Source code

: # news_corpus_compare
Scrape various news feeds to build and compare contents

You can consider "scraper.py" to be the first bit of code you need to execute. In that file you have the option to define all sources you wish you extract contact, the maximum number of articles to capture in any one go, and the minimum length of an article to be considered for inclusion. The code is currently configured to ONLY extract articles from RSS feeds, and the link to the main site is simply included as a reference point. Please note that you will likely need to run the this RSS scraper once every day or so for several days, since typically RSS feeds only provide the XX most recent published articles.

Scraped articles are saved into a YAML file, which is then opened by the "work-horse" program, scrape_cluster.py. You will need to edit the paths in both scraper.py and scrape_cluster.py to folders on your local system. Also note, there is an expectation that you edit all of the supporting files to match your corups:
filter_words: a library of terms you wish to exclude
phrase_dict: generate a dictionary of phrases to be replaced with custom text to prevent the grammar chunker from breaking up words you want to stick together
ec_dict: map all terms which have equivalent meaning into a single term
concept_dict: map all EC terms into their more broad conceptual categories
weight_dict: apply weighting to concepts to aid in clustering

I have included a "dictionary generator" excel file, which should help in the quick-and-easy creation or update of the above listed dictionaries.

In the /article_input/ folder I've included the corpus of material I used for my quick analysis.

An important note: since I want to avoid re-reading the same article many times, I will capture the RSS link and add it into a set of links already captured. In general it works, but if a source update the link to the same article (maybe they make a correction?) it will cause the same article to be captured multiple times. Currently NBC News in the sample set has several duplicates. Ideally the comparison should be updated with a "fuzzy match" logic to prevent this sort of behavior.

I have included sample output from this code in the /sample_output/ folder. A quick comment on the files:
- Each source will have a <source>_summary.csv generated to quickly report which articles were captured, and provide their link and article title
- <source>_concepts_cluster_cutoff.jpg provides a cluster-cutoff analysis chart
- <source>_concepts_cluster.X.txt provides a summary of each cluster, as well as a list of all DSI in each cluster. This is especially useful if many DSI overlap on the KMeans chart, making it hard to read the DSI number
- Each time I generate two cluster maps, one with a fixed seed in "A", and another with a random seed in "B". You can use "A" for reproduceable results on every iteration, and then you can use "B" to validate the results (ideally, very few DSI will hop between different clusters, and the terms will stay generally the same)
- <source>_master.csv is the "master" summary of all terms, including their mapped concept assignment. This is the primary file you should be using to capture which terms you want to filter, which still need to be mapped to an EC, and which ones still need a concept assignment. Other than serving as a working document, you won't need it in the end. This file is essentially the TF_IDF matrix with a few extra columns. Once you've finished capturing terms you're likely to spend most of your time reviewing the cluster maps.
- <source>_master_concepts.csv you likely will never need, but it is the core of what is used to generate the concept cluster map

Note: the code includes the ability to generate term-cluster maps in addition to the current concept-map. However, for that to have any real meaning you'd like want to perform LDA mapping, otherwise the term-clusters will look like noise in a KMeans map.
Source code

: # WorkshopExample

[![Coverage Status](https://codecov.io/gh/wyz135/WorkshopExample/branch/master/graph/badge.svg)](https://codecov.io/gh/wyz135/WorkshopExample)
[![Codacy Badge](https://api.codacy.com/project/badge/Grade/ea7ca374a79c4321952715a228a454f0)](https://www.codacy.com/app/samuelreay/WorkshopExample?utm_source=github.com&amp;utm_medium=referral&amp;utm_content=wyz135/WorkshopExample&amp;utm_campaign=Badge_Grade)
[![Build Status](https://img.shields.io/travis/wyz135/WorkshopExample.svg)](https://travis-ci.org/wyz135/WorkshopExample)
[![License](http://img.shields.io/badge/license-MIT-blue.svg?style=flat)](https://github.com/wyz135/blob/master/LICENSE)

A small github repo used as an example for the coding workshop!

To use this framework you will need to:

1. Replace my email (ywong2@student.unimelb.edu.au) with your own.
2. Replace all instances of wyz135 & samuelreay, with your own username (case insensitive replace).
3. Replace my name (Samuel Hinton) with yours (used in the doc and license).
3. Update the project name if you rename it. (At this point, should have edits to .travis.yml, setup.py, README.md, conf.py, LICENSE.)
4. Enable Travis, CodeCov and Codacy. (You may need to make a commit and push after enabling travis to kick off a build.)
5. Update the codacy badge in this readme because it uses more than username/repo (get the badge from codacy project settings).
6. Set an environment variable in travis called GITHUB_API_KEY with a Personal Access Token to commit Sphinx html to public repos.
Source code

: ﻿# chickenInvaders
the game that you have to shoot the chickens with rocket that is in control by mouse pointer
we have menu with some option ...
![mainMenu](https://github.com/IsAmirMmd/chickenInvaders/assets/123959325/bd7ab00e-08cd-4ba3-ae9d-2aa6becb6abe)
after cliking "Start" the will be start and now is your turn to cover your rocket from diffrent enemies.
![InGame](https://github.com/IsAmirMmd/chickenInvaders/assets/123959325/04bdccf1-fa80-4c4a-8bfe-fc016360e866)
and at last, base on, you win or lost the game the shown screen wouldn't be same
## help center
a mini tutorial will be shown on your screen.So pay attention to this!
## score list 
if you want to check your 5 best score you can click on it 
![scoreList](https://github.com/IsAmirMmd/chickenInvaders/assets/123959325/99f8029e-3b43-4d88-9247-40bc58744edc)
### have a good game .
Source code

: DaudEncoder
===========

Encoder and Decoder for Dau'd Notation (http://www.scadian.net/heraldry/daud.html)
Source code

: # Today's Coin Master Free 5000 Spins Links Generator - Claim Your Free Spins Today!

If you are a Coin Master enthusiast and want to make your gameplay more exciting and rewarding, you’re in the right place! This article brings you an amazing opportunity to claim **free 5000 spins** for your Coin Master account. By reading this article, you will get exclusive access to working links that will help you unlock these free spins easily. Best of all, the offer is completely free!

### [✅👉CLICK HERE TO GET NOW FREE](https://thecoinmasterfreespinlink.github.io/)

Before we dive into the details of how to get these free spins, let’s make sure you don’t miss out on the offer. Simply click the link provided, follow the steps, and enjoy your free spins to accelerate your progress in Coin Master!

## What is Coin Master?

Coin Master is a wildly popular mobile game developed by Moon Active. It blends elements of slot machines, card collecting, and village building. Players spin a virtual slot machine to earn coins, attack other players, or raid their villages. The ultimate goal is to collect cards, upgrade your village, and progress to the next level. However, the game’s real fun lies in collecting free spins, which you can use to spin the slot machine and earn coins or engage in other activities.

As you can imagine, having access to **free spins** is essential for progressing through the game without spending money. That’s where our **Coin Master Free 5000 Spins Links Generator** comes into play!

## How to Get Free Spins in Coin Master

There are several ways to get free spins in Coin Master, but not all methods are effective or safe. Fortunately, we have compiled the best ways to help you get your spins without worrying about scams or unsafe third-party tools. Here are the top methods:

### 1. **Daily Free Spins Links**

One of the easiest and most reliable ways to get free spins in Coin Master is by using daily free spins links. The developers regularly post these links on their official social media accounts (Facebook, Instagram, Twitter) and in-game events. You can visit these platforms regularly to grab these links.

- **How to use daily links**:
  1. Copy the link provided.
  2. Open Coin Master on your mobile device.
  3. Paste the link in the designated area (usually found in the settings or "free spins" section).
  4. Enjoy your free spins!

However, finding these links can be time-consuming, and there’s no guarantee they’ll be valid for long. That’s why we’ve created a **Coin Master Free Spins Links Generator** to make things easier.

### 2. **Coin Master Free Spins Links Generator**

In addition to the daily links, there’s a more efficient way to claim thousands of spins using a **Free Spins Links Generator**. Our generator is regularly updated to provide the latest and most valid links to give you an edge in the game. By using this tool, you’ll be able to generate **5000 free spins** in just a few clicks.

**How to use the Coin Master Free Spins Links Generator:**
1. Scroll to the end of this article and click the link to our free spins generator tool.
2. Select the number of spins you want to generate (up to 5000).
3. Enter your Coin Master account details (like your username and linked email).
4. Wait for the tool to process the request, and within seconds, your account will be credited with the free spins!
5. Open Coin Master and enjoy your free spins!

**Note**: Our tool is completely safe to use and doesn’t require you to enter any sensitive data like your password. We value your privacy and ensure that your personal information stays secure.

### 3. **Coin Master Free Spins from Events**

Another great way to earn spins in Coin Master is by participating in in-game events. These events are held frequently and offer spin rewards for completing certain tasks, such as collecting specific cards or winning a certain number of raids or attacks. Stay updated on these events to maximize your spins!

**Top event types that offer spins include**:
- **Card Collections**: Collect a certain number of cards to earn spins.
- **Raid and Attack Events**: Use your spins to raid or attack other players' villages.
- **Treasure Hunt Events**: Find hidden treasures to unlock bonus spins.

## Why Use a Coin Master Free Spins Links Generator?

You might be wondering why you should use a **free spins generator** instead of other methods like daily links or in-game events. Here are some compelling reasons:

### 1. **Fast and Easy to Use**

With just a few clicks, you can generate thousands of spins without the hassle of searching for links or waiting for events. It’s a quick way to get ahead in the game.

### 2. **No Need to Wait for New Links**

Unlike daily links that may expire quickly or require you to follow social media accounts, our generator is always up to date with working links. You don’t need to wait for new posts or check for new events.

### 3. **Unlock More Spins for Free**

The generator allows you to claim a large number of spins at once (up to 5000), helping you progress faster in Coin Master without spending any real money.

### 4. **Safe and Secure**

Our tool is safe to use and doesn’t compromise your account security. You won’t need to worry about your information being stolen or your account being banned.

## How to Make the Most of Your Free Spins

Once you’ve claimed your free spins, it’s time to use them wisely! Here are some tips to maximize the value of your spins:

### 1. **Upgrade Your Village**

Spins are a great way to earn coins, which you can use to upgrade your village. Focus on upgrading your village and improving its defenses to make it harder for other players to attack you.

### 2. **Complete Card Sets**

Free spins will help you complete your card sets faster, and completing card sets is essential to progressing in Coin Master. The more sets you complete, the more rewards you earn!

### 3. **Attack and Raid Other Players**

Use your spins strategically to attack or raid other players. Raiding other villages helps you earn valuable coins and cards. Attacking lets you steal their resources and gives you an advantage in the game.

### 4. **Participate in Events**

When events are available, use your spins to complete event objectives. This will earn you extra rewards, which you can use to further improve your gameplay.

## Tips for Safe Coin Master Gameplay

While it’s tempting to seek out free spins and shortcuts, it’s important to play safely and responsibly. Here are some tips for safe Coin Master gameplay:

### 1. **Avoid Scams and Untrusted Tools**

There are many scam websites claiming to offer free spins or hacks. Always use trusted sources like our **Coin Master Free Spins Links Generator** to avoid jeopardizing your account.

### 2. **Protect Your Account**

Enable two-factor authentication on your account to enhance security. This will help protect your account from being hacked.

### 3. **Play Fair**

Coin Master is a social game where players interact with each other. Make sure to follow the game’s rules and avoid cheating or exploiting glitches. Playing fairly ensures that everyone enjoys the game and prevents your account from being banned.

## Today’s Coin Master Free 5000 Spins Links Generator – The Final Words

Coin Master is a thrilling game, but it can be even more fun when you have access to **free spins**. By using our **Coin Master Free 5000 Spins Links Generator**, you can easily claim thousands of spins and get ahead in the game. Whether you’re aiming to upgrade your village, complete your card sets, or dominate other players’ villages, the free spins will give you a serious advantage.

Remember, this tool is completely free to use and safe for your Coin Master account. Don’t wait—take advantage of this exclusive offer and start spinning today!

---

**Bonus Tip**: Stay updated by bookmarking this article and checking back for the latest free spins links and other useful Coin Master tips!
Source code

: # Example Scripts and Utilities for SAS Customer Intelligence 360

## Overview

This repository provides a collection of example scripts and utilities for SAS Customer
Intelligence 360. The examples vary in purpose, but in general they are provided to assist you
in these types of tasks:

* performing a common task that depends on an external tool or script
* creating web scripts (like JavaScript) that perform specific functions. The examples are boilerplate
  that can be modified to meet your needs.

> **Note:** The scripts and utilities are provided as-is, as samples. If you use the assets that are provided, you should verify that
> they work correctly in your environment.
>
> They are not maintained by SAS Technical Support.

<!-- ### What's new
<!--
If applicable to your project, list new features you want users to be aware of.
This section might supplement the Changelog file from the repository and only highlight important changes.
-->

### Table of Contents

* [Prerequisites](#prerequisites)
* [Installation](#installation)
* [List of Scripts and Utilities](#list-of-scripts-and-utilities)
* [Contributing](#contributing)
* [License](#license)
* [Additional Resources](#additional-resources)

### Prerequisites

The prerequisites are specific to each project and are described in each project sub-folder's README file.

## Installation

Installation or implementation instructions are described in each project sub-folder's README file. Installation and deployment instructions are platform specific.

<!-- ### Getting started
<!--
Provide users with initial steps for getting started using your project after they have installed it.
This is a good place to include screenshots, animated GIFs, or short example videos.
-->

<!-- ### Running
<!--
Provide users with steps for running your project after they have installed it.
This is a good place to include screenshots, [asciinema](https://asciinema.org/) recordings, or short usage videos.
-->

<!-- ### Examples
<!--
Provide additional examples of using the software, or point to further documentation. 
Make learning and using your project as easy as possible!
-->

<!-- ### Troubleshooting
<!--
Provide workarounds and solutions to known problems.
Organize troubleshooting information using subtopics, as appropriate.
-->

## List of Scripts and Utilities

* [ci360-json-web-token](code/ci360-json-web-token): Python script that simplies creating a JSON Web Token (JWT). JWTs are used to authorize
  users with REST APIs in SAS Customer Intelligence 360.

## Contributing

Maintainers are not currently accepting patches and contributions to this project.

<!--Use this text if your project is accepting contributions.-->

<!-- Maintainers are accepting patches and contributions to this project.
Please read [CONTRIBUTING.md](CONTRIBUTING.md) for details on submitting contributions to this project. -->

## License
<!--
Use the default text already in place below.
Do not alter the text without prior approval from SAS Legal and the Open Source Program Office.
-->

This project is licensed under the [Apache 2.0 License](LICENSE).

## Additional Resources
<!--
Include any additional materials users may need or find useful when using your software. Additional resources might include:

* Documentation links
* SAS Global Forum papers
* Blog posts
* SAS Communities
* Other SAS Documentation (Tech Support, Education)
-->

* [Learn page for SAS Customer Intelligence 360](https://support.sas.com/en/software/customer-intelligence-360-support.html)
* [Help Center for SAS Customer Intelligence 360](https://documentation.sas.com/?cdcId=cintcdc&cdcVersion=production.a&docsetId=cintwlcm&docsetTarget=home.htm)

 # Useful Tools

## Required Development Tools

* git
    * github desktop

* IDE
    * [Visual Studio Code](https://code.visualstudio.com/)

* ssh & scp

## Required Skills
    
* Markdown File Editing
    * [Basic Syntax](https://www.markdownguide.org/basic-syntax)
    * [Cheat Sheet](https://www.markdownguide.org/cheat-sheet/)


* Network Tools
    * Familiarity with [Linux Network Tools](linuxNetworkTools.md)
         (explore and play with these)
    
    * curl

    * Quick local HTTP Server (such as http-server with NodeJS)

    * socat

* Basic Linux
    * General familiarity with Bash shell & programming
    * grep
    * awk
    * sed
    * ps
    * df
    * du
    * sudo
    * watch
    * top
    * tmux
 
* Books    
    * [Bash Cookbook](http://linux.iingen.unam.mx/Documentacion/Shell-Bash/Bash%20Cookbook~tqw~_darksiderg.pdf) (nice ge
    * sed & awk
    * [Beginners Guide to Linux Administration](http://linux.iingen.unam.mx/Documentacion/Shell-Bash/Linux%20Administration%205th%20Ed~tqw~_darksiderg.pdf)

▬▬▬▬▬▬

▶ _What the task asks_
Each line from the material above that mentions the word "security" needs to be copied.

▶ _Written response_
Our tool is safe to use and doesn’t compromise your account security. You won’t need to worry about your information being stolen or your account being banned.
Enable two-factor authentication on your account to enhance security. This will help protect your account from being hacked.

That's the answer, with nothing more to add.